- _PROMPT_
A line below contains "2. Graph Structure: The", and a later one contains "## New Trends". Repeat both, with every line between them, exactly.

- _RECORDS SUPPLIED_
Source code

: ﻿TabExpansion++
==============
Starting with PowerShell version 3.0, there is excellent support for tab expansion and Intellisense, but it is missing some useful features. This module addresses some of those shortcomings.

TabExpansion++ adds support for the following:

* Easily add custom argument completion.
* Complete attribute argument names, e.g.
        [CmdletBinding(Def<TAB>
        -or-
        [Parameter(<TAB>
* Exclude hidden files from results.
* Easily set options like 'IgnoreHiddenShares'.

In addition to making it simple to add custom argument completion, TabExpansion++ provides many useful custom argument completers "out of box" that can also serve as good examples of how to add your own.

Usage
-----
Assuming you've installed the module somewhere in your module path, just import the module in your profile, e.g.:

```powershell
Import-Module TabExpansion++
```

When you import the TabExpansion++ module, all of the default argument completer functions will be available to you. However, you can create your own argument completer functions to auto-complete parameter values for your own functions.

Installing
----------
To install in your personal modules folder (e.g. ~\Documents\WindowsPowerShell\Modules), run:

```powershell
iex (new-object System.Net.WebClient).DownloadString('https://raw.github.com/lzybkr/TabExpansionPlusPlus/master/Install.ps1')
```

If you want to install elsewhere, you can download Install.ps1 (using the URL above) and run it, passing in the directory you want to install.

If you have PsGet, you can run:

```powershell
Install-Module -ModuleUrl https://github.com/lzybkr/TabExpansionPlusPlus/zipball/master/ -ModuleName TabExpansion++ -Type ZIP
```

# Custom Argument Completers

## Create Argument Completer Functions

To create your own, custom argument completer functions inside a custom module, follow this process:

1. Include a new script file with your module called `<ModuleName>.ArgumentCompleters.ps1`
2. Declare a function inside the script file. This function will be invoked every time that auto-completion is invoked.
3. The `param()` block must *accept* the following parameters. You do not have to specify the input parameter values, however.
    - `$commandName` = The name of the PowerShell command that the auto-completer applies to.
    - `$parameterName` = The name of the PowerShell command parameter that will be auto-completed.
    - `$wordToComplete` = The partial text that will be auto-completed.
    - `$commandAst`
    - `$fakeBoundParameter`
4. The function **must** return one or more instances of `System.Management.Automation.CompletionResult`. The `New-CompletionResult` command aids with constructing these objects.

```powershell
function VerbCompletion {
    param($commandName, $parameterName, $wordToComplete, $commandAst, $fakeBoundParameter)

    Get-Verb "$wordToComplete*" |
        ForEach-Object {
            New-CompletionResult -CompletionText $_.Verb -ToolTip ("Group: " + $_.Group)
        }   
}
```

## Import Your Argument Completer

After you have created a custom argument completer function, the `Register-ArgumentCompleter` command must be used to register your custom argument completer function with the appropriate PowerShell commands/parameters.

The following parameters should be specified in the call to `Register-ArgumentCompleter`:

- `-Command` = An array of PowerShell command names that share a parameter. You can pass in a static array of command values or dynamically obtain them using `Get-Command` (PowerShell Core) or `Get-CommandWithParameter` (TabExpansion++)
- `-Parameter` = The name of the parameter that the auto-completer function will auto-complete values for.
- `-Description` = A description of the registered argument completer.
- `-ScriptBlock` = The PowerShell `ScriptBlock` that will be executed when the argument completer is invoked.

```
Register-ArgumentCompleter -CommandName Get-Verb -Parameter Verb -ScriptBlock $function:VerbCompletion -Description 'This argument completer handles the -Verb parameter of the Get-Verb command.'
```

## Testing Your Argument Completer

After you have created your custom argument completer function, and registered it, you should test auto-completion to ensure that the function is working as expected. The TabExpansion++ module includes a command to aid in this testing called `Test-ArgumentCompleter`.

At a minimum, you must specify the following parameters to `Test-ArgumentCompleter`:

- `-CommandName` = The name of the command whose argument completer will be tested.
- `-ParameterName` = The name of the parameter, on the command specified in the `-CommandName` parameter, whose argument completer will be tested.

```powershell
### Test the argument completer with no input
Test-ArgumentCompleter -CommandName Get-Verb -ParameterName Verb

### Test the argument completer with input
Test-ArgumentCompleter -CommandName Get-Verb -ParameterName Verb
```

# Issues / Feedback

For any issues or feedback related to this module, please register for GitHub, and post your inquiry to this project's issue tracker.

...

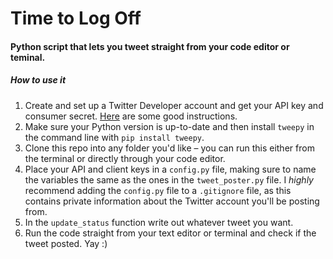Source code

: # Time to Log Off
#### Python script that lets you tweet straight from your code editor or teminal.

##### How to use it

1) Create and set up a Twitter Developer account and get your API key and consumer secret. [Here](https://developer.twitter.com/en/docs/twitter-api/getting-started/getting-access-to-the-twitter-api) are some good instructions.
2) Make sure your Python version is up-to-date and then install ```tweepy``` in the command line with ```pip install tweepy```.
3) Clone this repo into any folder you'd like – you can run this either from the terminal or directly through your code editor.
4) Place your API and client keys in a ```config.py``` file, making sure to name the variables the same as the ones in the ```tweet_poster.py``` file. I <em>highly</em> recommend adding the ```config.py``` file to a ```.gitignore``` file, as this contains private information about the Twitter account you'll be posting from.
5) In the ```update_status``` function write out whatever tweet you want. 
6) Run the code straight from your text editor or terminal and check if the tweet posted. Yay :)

--

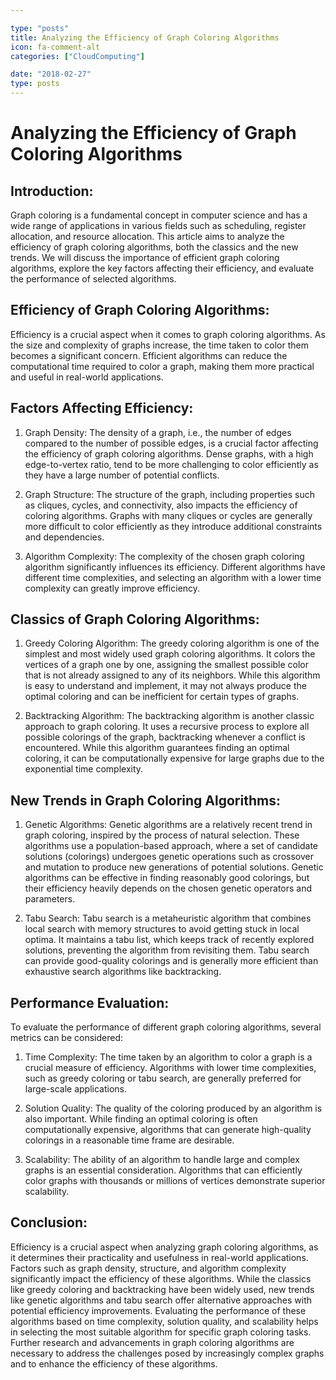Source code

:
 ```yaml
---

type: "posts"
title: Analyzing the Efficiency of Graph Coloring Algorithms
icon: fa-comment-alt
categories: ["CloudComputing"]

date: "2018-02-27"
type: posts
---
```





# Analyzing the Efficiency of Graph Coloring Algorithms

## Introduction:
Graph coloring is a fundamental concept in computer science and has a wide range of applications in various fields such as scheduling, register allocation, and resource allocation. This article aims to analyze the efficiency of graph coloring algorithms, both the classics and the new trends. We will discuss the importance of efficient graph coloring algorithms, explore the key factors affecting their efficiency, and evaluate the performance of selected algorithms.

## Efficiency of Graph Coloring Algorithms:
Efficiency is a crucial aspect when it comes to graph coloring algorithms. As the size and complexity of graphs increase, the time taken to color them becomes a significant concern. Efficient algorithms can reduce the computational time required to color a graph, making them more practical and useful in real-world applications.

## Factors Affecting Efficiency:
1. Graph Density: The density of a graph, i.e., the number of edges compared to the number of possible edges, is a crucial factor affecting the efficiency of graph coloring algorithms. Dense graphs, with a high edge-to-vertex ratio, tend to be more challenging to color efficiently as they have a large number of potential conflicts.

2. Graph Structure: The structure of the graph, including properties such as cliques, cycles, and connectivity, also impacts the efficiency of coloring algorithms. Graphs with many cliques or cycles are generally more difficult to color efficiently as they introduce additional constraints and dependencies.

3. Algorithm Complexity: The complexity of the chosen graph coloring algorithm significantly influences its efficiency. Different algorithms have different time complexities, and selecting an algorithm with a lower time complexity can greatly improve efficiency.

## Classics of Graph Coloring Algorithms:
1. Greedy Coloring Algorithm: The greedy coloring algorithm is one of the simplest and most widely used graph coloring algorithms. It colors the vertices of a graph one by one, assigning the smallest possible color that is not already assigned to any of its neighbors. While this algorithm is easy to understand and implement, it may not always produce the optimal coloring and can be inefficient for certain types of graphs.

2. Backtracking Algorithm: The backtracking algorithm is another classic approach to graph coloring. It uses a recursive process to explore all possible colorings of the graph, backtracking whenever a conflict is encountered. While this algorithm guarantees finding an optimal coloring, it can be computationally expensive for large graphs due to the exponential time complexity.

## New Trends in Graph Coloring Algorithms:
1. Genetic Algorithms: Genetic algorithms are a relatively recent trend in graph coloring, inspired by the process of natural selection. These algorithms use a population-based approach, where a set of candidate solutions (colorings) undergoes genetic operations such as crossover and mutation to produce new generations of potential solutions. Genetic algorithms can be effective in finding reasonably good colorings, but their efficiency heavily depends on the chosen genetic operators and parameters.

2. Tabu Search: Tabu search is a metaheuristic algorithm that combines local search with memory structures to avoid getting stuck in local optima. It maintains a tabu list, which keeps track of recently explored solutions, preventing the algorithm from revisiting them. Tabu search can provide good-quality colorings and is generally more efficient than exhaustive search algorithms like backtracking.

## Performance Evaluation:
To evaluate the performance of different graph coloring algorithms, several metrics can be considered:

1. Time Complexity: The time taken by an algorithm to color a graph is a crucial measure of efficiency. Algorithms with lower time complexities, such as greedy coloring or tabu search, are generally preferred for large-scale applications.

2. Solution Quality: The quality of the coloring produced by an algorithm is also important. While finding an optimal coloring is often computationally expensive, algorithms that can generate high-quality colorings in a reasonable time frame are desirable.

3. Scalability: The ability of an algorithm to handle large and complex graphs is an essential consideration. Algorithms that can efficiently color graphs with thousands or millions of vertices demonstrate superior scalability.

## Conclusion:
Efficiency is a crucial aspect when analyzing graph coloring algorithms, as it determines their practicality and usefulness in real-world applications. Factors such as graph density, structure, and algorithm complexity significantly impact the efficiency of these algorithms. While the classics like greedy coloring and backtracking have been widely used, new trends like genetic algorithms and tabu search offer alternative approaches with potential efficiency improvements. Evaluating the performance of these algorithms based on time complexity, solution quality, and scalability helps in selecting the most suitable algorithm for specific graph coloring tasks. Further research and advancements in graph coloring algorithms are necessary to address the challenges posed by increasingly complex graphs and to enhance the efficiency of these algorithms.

- _EXERCISE RESPONSE_
2. Graph Structure: The structure of the graph, including properties such as cliques, cycles, and connectivity, also impacts the efficiency of coloring algorithms. Graphs with many cliques or cycles are generally more difficult to color efficiently as they introduce additional constraints and dependencies.

3. Algorithm Complexity: The complexity of the chosen graph coloring algorithm significantly influences its efficiency. Different algorithms have different time complexities, and selecting an algorithm with a lower time complexity can greatly improve efficiency.

## Classics of Graph Coloring Algorithms:
1. Greedy Coloring Algorithm: The greedy coloring algorithm is one of the simplest and most widely used graph coloring algorithms. It colors the vertices of a graph one by one, assigning the smallest possible color that is not already assigned to any of its neighbors. While this algorithm is easy to understand and implement, it may not always produce the optimal coloring and can be inefficient for certain types of graphs.

2. Backtracking Algorithm: The backtracking algorithm is another classic approach to graph coloring. It uses a recursive process to explore all possible colorings of the graph, backtracking whenever a conflict is encountered. While this algorithm guarantees finding an optimal coloring, it can be computationally expensive for large graphs due to the exponential time complexity.

## New Trends in Graph Coloring Algorithms:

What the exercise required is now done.